Mr. Justice Stewart, concurring in the result.


            In devising a harmless-error rule for violations of federal constitutional rights, both the Court and the dissent proceed as if the question were one of first impression. But in a long line of cases, involving a variety of constitutional claims in both state and federal prosecutions, this Court has steadfastly rejected any notion that constitutional violations might be disregarded on the ground that they were “harmless.” Illustrations of the principle are legion.


            When involuntary confessions have been introduced at trial, the Court has always reversed convictions regardless of other evidence of guilt. …


            When a defendant has been denied counsel at trial, we have refused to consider claims that this constitutional error might have been harmless. …


            A conviction must be reversed if the trial judge’s remuneration is based on a scheme giving him a financial interest in the result, even if no particular prejudice is shown and even if the defendant was clearly guilty. …

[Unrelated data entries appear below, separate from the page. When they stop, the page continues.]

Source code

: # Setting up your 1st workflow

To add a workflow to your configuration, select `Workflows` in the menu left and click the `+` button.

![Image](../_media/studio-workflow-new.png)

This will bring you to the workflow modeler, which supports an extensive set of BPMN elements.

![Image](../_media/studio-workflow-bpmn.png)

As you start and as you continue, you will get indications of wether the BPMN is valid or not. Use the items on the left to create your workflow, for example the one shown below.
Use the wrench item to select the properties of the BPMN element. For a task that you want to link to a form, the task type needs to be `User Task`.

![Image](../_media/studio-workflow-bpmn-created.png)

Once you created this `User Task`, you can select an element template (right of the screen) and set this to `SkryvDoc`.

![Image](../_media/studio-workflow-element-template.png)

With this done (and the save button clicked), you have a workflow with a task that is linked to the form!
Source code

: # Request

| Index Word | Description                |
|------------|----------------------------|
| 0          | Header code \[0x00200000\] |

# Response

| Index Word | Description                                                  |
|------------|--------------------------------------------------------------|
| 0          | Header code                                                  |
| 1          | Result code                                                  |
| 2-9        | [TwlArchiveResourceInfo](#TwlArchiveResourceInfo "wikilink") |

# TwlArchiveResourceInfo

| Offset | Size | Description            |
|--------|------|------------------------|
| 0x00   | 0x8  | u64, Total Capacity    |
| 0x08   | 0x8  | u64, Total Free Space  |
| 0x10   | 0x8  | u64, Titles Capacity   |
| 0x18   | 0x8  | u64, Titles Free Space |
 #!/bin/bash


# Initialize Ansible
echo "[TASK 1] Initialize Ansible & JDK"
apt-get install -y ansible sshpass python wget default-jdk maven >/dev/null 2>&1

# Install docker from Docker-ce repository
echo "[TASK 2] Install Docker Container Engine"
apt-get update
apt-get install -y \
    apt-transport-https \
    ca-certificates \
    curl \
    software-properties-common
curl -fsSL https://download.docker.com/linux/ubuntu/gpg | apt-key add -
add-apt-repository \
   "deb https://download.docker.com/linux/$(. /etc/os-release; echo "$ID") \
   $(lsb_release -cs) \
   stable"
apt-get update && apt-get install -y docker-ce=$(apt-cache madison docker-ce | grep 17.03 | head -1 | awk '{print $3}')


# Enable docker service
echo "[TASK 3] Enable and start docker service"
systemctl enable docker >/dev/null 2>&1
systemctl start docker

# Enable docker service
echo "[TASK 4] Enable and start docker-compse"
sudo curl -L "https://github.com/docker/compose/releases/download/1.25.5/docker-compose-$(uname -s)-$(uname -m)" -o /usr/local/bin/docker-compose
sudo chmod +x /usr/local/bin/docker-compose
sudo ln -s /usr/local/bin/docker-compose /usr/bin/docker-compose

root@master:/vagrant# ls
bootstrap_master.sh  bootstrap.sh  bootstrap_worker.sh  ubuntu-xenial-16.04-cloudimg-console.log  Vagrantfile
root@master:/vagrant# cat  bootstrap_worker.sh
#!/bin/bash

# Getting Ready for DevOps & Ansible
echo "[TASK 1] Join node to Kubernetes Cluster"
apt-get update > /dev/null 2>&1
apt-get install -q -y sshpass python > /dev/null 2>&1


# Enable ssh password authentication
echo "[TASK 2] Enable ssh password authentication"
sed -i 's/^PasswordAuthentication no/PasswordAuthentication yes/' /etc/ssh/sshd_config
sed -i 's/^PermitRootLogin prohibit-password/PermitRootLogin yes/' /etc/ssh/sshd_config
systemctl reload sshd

            When a jury is instructed in an unconstitutional presumption, the conviction must be overturned, though there was ample evidence apart from the presumption to sustain the verdict. …   Reversal is required when a conviction may have been rested on a constitutionally impermissible ground, despite the fact that there was a valid alternative ground on which the conviction could have been sustained. … In a long line of cases leading up to and including … it has never been suggested that reversal of convictions because of purposeful discrimination in the selection of grand and petit jurors turns on any showing of prejudice to the defendant.


            To be sure, constitutional rights are not fungible goods. The differing values which they represent and protect may make a harmless-error rule appropriate for one type of constitutional error and not for another. I would not foreclose the possibility that a harmless-error rule might appropriately be applied to some constitutional violations. Indeed, one source of my disagreement with the Court’s opinion is its implicit assumption that the same harmless-error rule should apply indiscriminately to all constitutional violations.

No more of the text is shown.